Check each line of the data below for the string "arco". Then give the number of lines that have it, without anything else.

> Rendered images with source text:
------------------------------------
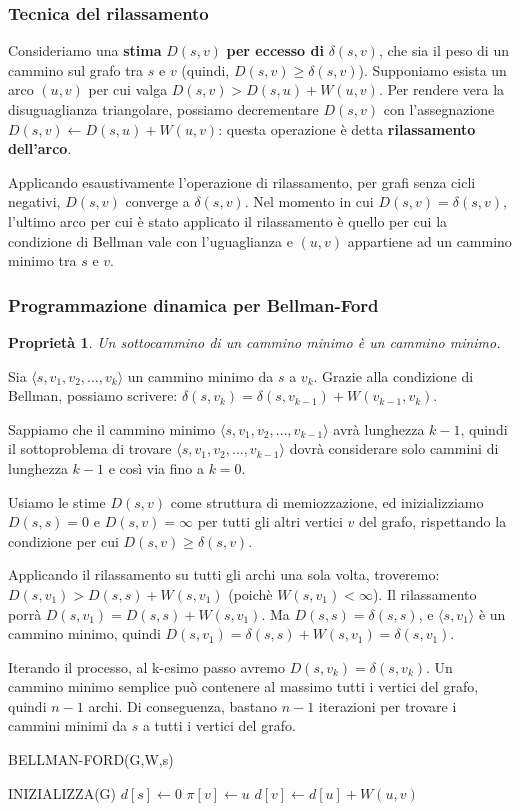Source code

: \documentclass[11pt]{article}
\newtheorem*{proprietà}{Proprietà}
\begin{document}
\subsubsection{Tecnica del rilassamento}
Consideriamo una \textbf{stima} $D(s,v)$ \textbf{per eccesso di} $\delta(s,v)$, che sia il peso di un cammino sul grafo 
tra $s$ e $v$ (quindi, $D(s,v)\geq \delta(s,v)$).
Supponiamo esista un arco $(u,v)$ per cui valga $D(s,v)>D(s,u)+W(u,v)$. Per rendere vera la disuguaglianza triangolare, 
possiamo decrementare $D(s,v)$ con l'assegnazione $D(s,v)\gets D(s,u)+W(u,v)$: questa operazione è detta \textbf{rilassamento 
dell'arco}.

Applicando esaustivamente l'operazione di rilassamento, per grafi senza cicli negativi, $D(s,v)$ converge a $\delta(s,v)$.
Nel momento in cui $D(s,v)=\delta(s,v)$, l'ultimo arco per cui è stato applicato il rilassamento è quello per cui la condizione
di Bellman vale con l'uguaglianza e $(u,v)$ appartiene ad un cammino minimo tra $s$ e $v$. 
\subsubsection{Programmazione dinamica per Bellman-Ford}
\begin{proprietà}
    Un sottocammino di un cammino minimo è un cammino minimo.
\end{proprietà}
Sia $\langle s,v_1,v_2,\dots,v_k \rangle$ un cammino minimo da $s$ a $v_k$. Grazie alla condizione di Bellman, possiamo 
scrivere: $\delta(s,v_k)=\delta(s,v_{k-1})+W(v_{k-1},v_k)$.

Sappiamo che il cammino minimo $\langle s,v_1,v_2,\dots,v_{k-1} \rangle$ avrà lunghezza $k-1$, quindi il sottoproblema di 
trovare $\langle s,v_1,v_2,\dots,v_{k-1} \rangle$ dovrà considerare solo cammini di lunghezza $k-1$ e così via fino a $k=0$.

Usiamo le stime $D(s,v)$ come struttura di memiozzazione, ed inizializziamo $D(s,s)=0$ e $D(s,v)=\infty$ per tutti gli 
altri vertici $v$ del grafo, rispettando la condizione per cui $D(s,v)\geq \delta(s,v)$.

Applicando il rilassamento su tutti gli archi una sola volta, troveremo: $D(s,v_1)>D(s,s)+W(s,v_1)$ (poichè $W(s,v_1)<\infty$).
Il rilassamento porrà $D(s,v_1)=D(s,s)+W(s,v_1)$. Ma $D(s,s)=\delta(s,s)$, e $\langle s,v_1 \rangle$ è un cammino minimo, 
quindi $D(s,v_1)=\delta(s,s)+W(s,v_1)=\delta(s,v_1)$.  

Iterando il processo, al k-esimo passo avremo $D(s,v_k)=\delta(s,v_k)$.
Un cammino minimo semplice può contenere al massimo tutti i vertici del grafo, quindi $n-1$ archi. Di conseguenza, bastano 
$n-1$ iterazioni per trovare i cammini minimi da $s$ a tutti i vertici del grafo.
\begin{algorithm}
    \caption{BELLMAN-FORD(G,W,s)}
    \begin{algorithmic}
        \State INIZIALIZZA(G)
        \State $d[s]\gets 0$
                    \State $\pi[v]\gets u$
                    \State $d[v]\gets d[u]+W(u,v)$
                \EndIf 
            \EndFor 
        \EndFor
    \end{algorithmic}
\end{algorithm}
\end{document}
------------------------------------
> ANSWER TO THIS TASK:
3